On the morning when the United Kingdom and the world is reeling from the shocking and implication-heavy Brexit vote, Trump is in Scotland (a) fundamentally misunderstanding how people in Scotland feel about it all; (b) acting as if the event has no bearing on the world or foreign relations; and (c) talking about how, whatever this amounts to, all of this financial and political turmoil will be great for his golf resort.

Take that for what you will, but I’ll look at it optimistically. I mean, that Trump is manifestly unqualified and unsuitable for the office of the Presidency is something most people already agree on. Kudos to him, however, for continuing to make that case in an effort win over the remaining holdouts with respect to that point.

In other news, we do have some baseball-related Trump stuff. Yesterday the Washington Post produced a huge feature on Trump the man and Trump the boy. Part of that involved his youth baseball prowess, which has been said by many to have been pretty considerable.
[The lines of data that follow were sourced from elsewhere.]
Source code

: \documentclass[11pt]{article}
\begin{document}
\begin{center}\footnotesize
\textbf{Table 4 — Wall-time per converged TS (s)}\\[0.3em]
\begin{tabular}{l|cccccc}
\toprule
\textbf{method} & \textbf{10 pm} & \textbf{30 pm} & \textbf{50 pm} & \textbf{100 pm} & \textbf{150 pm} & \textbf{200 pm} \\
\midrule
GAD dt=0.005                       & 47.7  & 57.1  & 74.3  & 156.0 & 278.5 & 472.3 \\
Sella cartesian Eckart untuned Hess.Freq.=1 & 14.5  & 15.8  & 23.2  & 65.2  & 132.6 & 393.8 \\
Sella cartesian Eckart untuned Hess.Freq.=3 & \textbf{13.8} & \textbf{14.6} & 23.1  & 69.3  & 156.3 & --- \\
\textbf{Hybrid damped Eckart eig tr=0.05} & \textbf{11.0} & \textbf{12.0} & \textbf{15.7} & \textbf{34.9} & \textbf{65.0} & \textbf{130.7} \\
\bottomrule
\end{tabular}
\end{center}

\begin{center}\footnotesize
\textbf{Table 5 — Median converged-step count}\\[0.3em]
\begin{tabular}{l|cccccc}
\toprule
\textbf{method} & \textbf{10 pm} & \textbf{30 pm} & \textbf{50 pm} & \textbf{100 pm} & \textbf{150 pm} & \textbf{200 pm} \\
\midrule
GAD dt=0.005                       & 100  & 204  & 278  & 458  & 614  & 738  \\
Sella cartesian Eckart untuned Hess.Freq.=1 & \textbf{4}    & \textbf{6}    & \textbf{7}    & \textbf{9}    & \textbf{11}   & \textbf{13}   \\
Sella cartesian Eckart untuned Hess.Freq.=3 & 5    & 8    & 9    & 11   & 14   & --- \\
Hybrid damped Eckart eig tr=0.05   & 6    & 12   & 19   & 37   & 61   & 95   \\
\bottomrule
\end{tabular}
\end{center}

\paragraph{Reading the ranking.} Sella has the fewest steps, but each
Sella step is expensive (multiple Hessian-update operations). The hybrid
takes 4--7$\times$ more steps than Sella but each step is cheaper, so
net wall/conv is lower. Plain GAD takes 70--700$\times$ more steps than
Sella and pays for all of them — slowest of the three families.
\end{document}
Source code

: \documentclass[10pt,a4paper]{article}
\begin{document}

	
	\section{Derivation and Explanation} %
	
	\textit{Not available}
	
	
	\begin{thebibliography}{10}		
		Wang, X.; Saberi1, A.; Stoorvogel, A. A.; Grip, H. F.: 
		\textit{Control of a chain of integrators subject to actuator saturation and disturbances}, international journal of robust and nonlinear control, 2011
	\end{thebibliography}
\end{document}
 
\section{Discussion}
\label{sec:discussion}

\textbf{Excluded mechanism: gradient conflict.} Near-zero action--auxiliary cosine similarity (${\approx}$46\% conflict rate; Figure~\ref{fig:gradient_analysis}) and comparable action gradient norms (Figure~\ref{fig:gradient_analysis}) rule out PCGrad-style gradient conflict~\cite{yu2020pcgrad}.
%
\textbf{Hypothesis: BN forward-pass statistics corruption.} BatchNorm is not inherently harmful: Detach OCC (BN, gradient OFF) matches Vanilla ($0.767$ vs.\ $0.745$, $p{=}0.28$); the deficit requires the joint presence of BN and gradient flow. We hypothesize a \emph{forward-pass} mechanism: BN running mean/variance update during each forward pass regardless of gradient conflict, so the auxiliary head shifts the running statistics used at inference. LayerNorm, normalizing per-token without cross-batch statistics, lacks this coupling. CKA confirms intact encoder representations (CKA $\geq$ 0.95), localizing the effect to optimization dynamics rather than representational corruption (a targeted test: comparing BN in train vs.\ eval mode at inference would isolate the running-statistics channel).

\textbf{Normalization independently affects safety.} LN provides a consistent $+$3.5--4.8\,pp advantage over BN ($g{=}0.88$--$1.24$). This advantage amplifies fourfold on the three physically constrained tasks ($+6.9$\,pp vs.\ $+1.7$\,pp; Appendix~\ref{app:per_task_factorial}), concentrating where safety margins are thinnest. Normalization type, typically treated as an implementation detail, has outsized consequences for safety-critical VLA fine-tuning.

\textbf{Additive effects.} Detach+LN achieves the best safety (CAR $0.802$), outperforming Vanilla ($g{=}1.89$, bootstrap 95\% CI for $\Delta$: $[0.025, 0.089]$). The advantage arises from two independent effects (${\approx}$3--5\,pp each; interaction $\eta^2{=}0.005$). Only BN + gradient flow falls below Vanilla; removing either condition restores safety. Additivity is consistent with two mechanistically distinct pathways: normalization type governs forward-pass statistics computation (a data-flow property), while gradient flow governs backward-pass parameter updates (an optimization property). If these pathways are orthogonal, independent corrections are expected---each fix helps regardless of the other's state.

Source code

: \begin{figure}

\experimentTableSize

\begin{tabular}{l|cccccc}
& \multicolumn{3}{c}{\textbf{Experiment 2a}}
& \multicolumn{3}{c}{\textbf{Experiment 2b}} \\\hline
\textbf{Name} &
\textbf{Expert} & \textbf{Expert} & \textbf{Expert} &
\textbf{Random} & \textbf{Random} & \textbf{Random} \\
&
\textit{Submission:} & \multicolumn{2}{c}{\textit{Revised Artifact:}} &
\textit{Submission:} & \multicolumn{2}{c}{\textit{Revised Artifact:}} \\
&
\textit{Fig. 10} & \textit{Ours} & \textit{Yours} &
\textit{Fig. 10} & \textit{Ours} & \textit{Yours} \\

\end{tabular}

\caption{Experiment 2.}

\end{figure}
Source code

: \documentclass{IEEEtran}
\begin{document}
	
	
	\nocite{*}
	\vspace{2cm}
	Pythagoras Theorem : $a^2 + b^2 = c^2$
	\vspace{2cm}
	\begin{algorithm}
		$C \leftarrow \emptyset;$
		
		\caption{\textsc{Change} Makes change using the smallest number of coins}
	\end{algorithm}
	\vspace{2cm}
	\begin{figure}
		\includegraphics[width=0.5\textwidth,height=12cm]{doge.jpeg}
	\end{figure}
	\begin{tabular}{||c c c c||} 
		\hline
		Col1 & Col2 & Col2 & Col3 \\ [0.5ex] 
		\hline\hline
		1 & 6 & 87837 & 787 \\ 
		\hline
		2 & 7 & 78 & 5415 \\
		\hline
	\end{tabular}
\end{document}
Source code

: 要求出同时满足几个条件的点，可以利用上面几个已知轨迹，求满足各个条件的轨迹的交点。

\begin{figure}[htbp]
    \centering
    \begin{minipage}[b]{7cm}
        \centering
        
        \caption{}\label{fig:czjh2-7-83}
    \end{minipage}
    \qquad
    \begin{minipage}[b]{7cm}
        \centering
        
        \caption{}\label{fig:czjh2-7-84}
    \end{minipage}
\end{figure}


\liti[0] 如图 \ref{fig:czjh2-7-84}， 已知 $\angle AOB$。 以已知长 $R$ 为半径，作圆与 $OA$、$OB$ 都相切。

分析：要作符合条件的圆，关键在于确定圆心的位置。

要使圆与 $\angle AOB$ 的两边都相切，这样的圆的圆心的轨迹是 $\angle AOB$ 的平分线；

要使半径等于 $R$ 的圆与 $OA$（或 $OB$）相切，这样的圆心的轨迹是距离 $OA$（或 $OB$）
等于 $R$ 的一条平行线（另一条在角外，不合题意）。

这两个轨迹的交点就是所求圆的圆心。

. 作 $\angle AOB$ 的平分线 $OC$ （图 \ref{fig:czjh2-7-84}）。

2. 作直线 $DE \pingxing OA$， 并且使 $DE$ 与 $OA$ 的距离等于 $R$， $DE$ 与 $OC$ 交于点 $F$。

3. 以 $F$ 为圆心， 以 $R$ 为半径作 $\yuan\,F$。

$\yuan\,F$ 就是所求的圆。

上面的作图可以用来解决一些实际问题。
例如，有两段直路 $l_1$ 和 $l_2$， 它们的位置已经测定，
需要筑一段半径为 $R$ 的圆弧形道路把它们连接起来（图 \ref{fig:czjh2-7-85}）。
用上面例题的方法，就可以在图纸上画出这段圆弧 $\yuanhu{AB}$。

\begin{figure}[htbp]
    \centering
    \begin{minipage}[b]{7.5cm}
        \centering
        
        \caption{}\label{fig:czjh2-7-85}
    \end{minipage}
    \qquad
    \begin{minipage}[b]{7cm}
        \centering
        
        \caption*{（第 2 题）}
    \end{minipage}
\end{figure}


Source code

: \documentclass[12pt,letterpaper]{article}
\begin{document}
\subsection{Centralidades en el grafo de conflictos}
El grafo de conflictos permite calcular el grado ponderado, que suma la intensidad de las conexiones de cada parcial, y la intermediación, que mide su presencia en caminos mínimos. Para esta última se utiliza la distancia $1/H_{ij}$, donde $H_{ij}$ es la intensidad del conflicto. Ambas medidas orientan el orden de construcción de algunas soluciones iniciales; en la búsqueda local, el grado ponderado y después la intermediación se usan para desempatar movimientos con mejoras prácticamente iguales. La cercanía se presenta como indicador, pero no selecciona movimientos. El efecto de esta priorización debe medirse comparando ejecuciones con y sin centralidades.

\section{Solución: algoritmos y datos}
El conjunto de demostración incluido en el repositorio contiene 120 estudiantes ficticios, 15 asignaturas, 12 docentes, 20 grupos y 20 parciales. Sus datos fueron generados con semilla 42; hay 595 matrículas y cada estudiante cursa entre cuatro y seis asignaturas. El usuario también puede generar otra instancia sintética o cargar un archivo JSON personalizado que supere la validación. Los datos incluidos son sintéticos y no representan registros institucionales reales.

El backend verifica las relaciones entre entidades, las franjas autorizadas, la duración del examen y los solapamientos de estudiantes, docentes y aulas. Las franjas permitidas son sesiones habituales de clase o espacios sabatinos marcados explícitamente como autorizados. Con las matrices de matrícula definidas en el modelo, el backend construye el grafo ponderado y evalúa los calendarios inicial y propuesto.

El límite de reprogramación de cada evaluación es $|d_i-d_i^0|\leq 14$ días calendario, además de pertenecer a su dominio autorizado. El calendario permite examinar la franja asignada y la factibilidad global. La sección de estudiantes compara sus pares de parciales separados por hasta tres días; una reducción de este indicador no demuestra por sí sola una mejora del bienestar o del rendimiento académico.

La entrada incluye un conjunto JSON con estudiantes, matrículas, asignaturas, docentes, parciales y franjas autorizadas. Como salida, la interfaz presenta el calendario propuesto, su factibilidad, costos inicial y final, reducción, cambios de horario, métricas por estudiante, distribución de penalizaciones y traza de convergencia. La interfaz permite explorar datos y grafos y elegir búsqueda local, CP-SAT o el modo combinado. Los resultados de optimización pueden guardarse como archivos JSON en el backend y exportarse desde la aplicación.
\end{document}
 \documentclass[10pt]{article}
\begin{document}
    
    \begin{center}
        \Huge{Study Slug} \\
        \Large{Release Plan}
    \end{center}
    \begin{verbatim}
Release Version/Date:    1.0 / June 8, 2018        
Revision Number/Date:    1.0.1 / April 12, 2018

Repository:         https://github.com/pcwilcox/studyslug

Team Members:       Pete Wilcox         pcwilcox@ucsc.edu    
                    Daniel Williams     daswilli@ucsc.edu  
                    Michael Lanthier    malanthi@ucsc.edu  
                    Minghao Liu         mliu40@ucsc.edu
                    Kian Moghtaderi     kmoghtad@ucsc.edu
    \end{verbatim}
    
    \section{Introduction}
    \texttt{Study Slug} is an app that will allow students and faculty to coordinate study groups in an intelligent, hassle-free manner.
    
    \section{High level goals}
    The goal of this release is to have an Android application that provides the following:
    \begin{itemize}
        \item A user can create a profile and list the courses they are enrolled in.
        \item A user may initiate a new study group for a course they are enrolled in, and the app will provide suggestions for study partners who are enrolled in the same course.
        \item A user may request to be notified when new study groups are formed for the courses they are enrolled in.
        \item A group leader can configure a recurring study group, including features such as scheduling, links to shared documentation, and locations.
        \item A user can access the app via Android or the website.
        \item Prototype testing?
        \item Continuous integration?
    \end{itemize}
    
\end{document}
So considerable that the sixth graders in 1950s New York were giving him the David Ortiz treatment:

By sixth grade, Donald’s power as a right-handed hitter was enough that fielders shifted to left field when he batted. “If he had hit the ball to right, he could’ve had a home run because no one was there,” said Nicholas Kass, a schoolmate. “But he always wanted to hit the ball through people. He wanted to overpower them.”

My feelings about Trump notwithstanding, I’m with The Young Donald here. Shifts take away singles, not dingers and doubles to the gap. Maybe you try to push one past the pitcher and over toward second base to keep them honest on occasion, but play your game, not theirs. Hit the ball over the head of the shifted defense and tell them where to stick that noise.

Not that everything he did in baseball was laudable:

A catcher, Trump’s uniform was often the dirtiest on the field, and he shrugged off foul balls clanging off his mask. After once making an out, Donald smashed neighbor Jeff Bier’s Adirondack bat on the pavement. The bat cracked, Bier said, but Trump did not apologize.

I can imagine a 12 year-old Trump promising that he’d break Jeff Bier’s bat and make HIM pay for it, all to the whooping of an adoring crowd. When asked why he’d do that, he’d point to his batting average, say that he was very successful and that should be enough of a justification for anything he says and does.